**Entries provided**
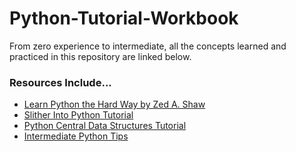 # Python-Tutorial-Workbook
From zero experience to intermediate, all the concepts learned and practiced in this repository are linked below.

### Resources Include... 
* [Learn Python the Hard Way by Zed A. Shaw](https://files.meetup.com/18552511/Learn%20Python%20The%20Hard%20Way%203rd%20Edition%20V413HAV.pdf)
* [Slither Into Python Tutorial](https://www.slitherintopython.com/)
* [Python Central Data Structures Tutorial](https://www.pythoncentral.io/series/python-data-structures-tutorial/)
* [Intermediate Python Tips](http://book.pythontips.com/en/latest/index.html)
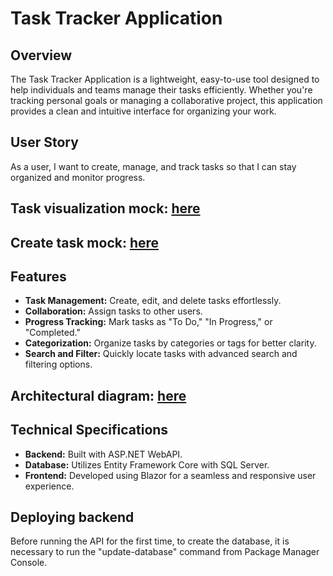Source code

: # Task Tracker Application

## Overview
The Task Tracker Application is a lightweight, easy-to-use tool designed to help individuals and teams manage their tasks efficiently. Whether you're tracking personal goals or managing a collaborative project, this application provides a clean and intuitive interface for organizing your work.

## User Story
As a user, I want to create, manage, and track tasks so that I can stay organized and monitor progress.

## Task visualization mock: [here](https://drive.google.com/file/d/1q6RSFKbfN5a06NcYjWAOVX6KtbMxh1Qw/view?usp=sharing)
## Create task mock: [here](https://drive.google.com/file/d/188-xmF5xQcwahxDiB5dor5C0-8K6BUkq/view?usp=sharing)

## Features
- **Task Management:** Create, edit, and delete tasks effortlessly.
- **Collaboration:** Assign tasks to other users.
- **Progress Tracking:** Mark tasks as "To Do," "In Progress," or "Completed."
- **Categorization:** Organize tasks by categories or tags for better clarity.
- **Search and Filter:** Quickly locate tasks with advanced search and filtering options.

## Architectural diagram: [here]([https://drive.google.com/file/d/1_4MErK41QH_qWnBYxb-S_zJVYkmbc33L/view?usp=sharing](https://drive.google.com/file/d/1fR9L16tpFOs6_dfXkrQuetUvA8bxNYyI/view?usp=sharing))

## Technical Specifications
- **Backend:** Built with ASP.NET WebAPI.
- **Database:** Utilizes Entity Framework Core with SQL Server.
- **Frontend:** Developed using Blazor for a seamless and responsive user experience.

## Deploying backend

Before running the API for the first time, to create the database, it is necessary to run the "update-database" command from Package Manager Console.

**Required work**
With the pictures removed, write the listing out word for word.

**Response**
 # Python-Tutorial-Workbook
From zero experience to intermediate, all the concepts learned and practiced in this repository are linked below.

### Resources Include... 
* [Learn Python the Hard Way by Zed A. Shaw](https://files.meetup.com/18552511/Learn%20Python%20The%20Hard%20Way%203rd%20Edition%20V413HAV.pdf)
* [Slither Into Python Tutorial](https://www.slitherintopython.com/)
* [Python Central Data Structures Tutorial](https://www.pythoncentral.io/series/python-data-structures-tutorial/)
* [Intermediate Python Tips](http://book.pythontips.com/en/latest/index.html)
Source code

: # Task Tracker Application

## Overview
The Task Tracker Application is a lightweight, easy-to-use tool designed to help individuals and teams manage their tasks efficiently. Whether you're tracking personal goals or managing a collaborative project, this application provides a clean and intuitive interface for organizing your work.

## User Story
As a user, I want to create, manage, and track tasks so that I can stay organized and monitor progress.

## Task visualization mock: [here](https://drive.google.com/file/d/1q6RSFKbfN5a06NcYjWAOVX6KtbMxh1Qw/view?usp=sharing)
## Create task mock: [here](https://drive.google.com/file/d/188-xmF5xQcwahxDiB5dor5C0-8K6BUkq/view?usp=sharing)

## Features
- **Task Management:** Create, edit, and delete tasks effortlessly.
- **Collaboration:** Assign tasks to other users.
- **Progress Tracking:** Mark tasks as "To Do," "In Progress," or "Completed."
- **Categorization:** Organize tasks by categories or tags for better clarity.
- **Search and Filter:** Quickly locate tasks with advanced search and filtering options.

## Architectural diagram: [here]([https://drive.google.com/file/d/1_4MErK41QH_qWnBYxb-S_zJVYkmbc33L/view?usp=sharing](https://drive.google.com/file/d/1fR9L16tpFOs6_dfXkrQuetUvA8bxNYyI/view?usp=sharing))

## Technical Specifications
- **Backend:** Built with ASP.NET WebAPI.
- **Database:** Utilizes Entity Framework Core with SQL Server.
- **Frontend:** Developed using Blazor for a seamless and responsive user experience.

## Deploying backend

Before running the API for the first time, to create the database, it is necessary to run the "update-database" command from Package Manager Console.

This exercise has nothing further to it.